## What this task involves:
Lines with "Portfolio" in them are to be located in the listing below and copied.

-------- Records to process

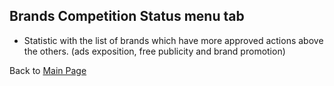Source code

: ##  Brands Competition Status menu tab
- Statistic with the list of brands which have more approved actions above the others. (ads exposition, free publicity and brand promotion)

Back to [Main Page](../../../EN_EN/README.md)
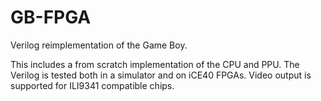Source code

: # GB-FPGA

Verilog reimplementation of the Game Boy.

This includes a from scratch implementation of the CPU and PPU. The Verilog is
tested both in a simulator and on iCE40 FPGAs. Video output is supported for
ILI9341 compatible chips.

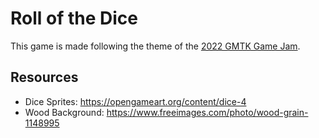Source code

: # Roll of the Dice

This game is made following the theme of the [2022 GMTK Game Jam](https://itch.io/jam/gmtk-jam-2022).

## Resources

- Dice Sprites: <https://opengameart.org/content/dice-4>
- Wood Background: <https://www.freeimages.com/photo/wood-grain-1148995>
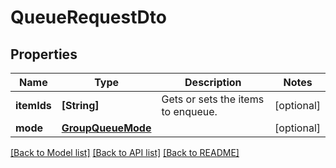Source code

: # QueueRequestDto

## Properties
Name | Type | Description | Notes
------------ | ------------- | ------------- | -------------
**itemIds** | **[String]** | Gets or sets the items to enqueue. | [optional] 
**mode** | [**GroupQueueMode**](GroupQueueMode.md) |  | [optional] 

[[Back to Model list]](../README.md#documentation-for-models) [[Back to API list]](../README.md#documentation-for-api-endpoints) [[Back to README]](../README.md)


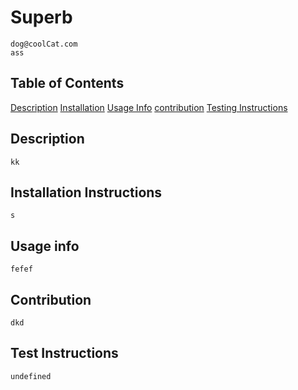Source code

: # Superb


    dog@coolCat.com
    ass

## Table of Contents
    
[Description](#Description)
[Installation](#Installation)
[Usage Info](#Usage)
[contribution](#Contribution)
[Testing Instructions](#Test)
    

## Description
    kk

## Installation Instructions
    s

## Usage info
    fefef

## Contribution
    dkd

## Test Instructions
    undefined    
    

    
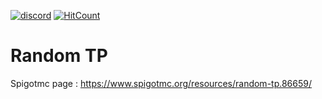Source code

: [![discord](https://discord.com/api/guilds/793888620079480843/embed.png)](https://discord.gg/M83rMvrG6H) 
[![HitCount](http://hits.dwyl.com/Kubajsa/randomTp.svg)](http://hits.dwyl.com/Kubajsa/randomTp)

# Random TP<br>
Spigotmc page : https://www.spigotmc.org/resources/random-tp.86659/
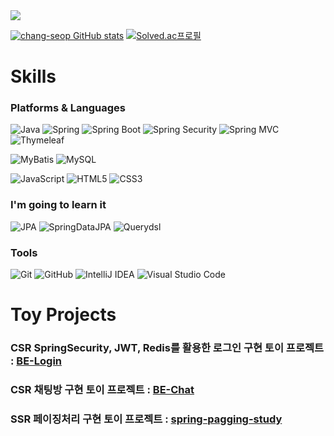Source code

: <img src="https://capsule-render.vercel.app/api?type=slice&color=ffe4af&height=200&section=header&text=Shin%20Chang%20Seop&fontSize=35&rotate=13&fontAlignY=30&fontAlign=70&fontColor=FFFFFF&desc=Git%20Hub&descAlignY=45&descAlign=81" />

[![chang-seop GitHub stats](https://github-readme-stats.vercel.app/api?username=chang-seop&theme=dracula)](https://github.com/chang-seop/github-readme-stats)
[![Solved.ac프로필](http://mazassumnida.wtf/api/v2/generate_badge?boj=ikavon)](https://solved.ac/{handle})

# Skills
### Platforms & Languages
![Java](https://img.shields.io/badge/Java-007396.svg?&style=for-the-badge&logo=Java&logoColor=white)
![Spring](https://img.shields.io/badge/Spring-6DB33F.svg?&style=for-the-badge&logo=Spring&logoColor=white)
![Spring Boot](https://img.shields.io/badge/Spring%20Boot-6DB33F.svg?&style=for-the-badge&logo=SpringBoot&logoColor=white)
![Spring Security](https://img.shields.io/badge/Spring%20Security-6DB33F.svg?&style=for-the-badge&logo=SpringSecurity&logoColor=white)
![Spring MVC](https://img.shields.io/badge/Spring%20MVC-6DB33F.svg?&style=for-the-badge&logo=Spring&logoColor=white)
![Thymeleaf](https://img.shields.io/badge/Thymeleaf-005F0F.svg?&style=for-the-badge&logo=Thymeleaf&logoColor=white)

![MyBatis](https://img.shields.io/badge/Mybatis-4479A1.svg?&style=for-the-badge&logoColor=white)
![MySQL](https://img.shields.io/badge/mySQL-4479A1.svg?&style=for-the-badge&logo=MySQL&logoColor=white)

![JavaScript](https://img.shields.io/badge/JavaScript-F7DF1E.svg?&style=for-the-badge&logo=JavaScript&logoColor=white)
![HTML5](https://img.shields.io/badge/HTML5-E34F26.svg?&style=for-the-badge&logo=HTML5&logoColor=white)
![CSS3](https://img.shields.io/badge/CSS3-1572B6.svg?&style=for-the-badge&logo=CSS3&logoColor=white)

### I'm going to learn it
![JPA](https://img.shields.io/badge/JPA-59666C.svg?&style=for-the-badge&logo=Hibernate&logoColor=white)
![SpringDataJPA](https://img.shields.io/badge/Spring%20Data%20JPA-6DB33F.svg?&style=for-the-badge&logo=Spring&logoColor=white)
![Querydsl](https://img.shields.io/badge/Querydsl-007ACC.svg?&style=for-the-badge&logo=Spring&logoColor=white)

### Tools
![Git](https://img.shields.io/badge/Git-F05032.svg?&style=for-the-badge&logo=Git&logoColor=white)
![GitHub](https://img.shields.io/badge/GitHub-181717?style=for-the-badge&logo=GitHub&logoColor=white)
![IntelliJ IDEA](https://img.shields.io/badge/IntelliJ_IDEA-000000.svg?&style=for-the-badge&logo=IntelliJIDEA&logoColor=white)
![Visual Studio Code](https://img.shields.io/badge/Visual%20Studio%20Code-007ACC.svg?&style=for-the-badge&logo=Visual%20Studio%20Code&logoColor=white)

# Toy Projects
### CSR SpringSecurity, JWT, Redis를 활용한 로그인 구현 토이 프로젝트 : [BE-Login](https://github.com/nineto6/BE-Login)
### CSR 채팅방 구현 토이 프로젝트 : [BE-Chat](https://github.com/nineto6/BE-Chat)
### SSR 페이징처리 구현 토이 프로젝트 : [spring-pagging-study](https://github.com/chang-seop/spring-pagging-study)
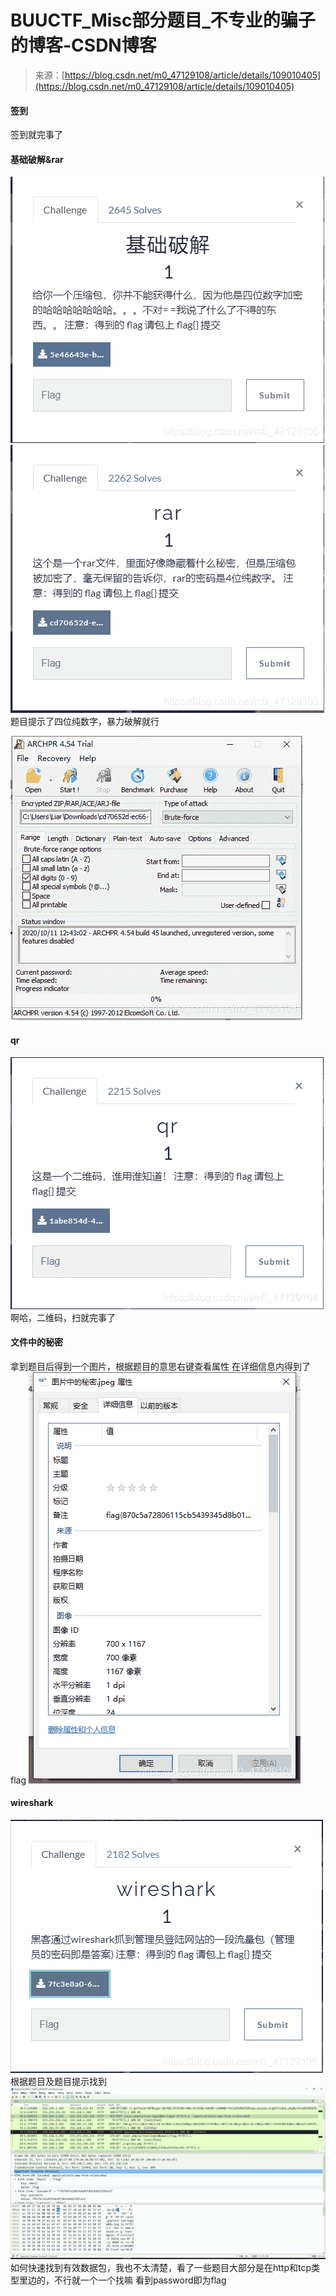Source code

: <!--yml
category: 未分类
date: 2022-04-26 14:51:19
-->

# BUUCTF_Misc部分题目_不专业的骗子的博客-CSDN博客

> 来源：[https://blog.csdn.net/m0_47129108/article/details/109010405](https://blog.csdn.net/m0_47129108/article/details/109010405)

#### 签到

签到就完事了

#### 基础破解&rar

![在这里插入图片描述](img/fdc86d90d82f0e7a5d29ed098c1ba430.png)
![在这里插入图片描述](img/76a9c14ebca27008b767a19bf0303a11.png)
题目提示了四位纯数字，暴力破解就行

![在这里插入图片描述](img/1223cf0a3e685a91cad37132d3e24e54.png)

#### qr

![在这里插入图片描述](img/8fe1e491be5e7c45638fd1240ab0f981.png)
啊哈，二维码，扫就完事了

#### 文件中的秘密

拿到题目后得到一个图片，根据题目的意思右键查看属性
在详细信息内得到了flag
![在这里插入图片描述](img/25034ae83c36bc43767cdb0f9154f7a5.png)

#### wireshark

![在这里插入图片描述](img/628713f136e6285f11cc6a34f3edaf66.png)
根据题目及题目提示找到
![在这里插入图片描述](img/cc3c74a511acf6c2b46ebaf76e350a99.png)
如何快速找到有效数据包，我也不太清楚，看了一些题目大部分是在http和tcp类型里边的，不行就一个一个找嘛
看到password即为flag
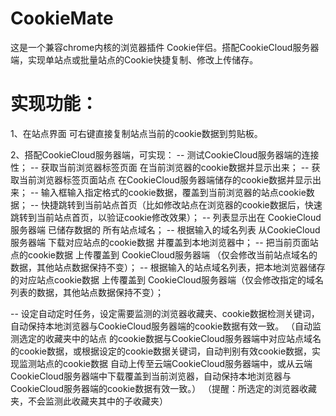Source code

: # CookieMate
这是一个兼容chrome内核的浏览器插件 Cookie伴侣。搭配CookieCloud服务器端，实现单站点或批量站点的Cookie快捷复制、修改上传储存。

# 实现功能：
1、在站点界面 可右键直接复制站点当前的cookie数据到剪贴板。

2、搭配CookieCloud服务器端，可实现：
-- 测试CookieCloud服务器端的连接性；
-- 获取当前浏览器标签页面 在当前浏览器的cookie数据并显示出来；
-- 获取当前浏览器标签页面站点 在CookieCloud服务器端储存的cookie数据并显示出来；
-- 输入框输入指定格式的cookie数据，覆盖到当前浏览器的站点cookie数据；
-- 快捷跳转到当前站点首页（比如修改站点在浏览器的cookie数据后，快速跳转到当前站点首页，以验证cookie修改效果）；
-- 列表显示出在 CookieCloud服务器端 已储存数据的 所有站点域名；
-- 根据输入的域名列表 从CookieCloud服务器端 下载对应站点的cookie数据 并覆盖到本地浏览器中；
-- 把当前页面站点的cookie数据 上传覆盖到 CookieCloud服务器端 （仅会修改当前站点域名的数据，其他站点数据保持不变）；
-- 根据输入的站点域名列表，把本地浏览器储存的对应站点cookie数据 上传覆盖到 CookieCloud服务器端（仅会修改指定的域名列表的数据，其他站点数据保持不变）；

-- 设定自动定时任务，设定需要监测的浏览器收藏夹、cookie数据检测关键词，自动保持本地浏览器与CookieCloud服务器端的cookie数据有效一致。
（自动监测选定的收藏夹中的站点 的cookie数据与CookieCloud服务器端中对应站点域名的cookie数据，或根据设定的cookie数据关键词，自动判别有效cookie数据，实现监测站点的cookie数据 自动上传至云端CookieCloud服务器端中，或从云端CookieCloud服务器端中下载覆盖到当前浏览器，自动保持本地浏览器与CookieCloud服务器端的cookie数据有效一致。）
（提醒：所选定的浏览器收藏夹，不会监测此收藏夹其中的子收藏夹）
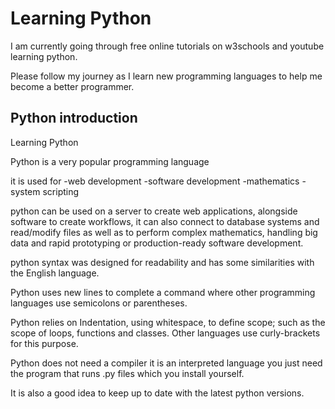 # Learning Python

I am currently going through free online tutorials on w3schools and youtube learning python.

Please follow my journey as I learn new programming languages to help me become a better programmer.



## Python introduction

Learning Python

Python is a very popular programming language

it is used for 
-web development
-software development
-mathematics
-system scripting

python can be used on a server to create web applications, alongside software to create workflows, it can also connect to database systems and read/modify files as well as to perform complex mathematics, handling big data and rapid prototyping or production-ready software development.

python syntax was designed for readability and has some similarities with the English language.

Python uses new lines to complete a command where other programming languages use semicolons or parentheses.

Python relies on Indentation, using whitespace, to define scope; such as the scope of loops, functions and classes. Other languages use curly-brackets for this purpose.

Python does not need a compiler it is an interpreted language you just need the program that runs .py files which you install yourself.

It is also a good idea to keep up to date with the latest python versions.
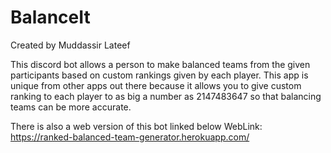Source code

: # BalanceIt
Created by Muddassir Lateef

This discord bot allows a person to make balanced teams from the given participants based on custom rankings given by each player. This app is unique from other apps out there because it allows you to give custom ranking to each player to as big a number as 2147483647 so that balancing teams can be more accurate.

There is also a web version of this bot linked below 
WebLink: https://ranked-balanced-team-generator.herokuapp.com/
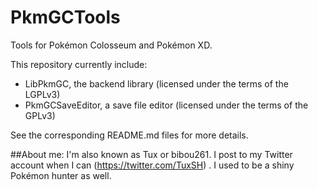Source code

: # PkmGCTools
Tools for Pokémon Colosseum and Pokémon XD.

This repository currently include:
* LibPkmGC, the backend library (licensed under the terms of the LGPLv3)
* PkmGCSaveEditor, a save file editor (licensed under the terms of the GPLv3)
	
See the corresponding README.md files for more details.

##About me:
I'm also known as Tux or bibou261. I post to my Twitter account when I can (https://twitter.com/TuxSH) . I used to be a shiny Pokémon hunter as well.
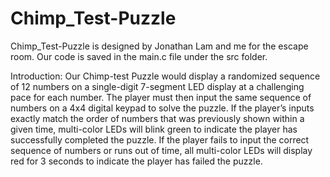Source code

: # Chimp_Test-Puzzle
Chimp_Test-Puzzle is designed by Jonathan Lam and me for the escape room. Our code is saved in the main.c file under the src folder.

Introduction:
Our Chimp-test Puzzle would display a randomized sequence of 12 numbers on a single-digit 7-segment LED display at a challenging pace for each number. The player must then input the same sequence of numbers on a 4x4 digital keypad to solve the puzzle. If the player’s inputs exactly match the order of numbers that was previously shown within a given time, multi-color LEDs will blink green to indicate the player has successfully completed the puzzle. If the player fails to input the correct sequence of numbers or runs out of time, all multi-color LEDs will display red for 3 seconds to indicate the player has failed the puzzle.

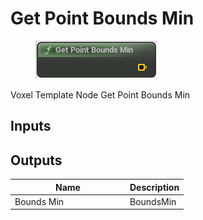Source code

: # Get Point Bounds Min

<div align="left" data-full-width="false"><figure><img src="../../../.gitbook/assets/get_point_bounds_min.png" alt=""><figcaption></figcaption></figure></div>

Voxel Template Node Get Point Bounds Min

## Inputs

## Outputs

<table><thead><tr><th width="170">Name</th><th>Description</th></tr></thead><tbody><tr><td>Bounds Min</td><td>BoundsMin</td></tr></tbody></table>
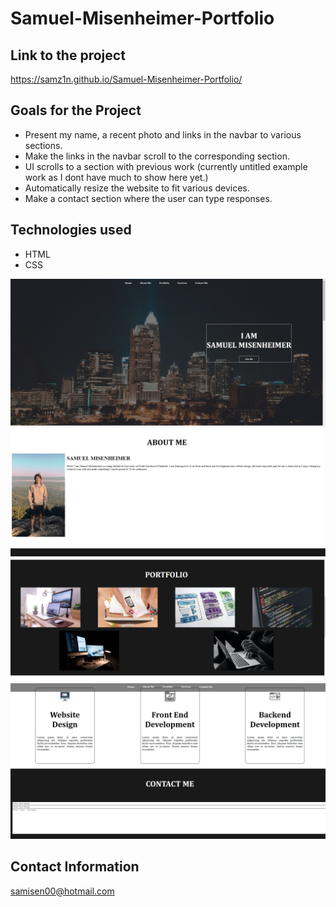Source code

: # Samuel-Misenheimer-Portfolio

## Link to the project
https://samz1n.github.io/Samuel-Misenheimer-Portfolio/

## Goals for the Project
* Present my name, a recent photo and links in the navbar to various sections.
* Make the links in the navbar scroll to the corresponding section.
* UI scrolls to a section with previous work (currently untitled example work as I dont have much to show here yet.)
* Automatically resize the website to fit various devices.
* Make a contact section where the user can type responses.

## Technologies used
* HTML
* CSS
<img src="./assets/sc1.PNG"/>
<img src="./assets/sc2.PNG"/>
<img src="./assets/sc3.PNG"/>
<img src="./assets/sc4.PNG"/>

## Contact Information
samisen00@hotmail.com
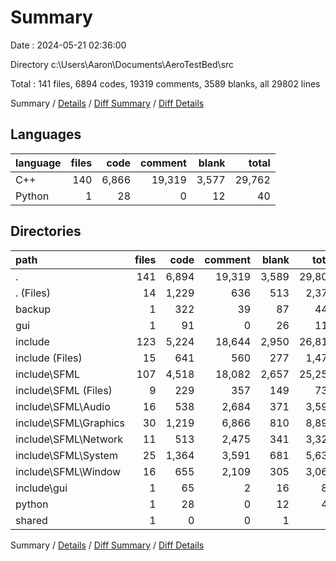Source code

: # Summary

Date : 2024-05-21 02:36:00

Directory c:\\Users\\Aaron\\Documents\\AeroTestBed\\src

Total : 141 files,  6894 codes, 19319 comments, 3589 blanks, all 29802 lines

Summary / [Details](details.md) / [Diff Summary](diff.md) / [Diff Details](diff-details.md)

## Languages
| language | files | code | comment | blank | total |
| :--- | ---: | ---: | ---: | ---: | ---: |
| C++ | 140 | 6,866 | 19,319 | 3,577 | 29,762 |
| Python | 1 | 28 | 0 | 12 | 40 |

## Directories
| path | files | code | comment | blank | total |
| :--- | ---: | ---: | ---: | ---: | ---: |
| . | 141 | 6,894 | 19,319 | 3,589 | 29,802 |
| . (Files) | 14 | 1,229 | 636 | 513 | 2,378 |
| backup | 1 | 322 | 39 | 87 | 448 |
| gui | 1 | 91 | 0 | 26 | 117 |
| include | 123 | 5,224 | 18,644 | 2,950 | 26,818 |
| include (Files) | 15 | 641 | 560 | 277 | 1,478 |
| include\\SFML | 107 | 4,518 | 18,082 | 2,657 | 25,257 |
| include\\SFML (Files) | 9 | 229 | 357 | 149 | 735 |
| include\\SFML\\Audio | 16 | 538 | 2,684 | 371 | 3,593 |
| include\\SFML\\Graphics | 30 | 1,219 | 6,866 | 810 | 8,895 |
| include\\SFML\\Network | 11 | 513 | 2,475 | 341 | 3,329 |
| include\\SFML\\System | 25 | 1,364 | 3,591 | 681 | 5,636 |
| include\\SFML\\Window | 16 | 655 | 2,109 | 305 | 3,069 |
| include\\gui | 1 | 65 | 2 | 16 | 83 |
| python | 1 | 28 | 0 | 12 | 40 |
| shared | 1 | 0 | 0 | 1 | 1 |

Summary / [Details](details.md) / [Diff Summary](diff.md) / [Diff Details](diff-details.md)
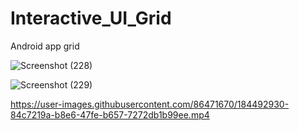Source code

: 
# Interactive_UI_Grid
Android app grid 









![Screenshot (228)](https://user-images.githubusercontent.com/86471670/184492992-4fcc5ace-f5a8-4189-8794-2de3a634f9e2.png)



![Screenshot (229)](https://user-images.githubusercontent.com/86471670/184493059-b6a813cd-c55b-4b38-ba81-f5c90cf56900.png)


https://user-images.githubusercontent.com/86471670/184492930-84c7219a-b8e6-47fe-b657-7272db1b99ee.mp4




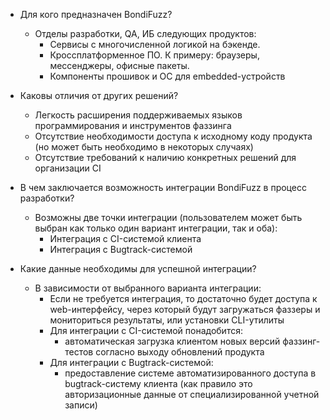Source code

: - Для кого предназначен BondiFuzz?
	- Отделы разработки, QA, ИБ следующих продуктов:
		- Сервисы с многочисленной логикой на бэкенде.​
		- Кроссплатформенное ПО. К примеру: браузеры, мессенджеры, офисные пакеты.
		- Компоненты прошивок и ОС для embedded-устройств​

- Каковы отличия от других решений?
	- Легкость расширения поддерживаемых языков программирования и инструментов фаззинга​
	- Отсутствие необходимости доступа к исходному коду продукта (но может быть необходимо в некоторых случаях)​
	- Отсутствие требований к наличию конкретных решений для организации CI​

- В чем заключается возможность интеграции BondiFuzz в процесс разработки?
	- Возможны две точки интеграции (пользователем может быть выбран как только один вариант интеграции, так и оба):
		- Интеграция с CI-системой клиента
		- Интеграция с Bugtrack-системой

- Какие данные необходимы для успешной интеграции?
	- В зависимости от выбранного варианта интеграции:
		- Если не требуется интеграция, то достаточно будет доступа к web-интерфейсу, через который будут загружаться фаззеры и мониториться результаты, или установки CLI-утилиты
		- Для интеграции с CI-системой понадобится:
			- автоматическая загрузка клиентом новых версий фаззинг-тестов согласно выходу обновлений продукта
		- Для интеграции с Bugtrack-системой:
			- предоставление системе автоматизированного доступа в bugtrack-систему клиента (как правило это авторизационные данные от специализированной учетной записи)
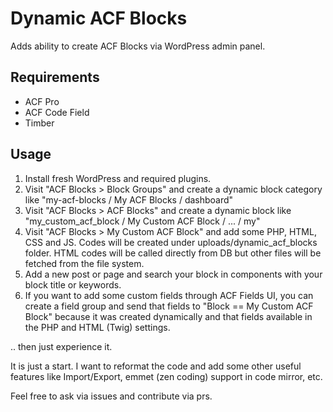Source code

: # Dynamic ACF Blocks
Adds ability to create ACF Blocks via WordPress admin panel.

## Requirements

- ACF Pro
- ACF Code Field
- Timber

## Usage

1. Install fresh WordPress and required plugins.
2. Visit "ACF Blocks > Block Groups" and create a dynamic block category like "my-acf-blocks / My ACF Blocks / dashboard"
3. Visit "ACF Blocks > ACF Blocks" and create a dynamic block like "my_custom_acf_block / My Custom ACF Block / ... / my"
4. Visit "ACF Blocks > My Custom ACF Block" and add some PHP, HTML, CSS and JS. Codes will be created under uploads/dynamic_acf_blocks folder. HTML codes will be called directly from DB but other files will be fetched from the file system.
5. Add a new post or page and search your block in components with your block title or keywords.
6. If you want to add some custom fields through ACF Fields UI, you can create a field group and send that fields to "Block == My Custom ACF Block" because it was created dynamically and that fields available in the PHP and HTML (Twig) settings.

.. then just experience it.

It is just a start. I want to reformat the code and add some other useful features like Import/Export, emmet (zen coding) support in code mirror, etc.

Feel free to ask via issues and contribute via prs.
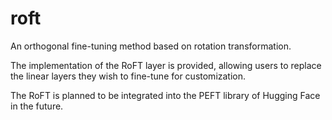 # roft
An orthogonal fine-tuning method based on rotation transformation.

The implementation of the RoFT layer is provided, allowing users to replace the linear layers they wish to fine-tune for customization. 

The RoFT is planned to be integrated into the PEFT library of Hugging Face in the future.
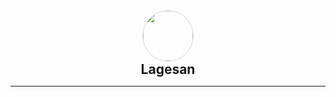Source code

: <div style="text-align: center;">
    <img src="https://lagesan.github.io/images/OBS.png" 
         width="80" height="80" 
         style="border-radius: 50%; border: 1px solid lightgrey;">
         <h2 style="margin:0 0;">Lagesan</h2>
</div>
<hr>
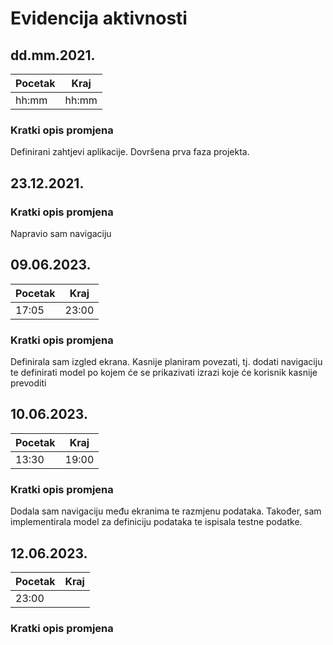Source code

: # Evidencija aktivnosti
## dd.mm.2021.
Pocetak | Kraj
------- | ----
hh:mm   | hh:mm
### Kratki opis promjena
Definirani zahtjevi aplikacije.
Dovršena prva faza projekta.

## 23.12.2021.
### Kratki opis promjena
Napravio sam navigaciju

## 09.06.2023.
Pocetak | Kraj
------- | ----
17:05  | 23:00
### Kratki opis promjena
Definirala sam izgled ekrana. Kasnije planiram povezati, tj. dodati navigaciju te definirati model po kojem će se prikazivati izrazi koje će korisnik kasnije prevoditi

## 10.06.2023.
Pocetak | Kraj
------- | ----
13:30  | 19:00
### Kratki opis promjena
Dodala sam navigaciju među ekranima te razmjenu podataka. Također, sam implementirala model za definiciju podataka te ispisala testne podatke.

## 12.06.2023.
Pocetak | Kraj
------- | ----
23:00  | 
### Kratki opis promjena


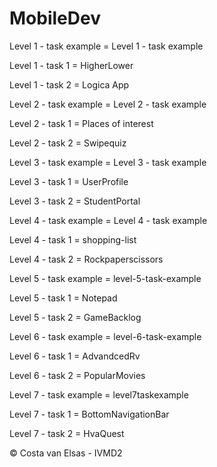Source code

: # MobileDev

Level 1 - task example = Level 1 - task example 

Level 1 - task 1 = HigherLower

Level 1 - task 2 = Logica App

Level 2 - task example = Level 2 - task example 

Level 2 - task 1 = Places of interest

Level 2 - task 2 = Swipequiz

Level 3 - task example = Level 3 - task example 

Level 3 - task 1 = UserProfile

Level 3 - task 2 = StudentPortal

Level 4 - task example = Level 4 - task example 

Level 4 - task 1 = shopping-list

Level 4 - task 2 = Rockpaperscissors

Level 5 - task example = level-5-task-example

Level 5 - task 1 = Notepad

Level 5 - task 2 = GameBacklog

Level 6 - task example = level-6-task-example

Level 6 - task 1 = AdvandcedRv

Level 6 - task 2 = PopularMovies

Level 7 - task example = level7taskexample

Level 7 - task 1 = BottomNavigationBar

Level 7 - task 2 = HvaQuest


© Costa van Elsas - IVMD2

----------------

## Expected answer:
: # Samuel-Misenheimer-Portfolio
https://samz1n.github.io/Samuel-Misenheimer-Portfolio/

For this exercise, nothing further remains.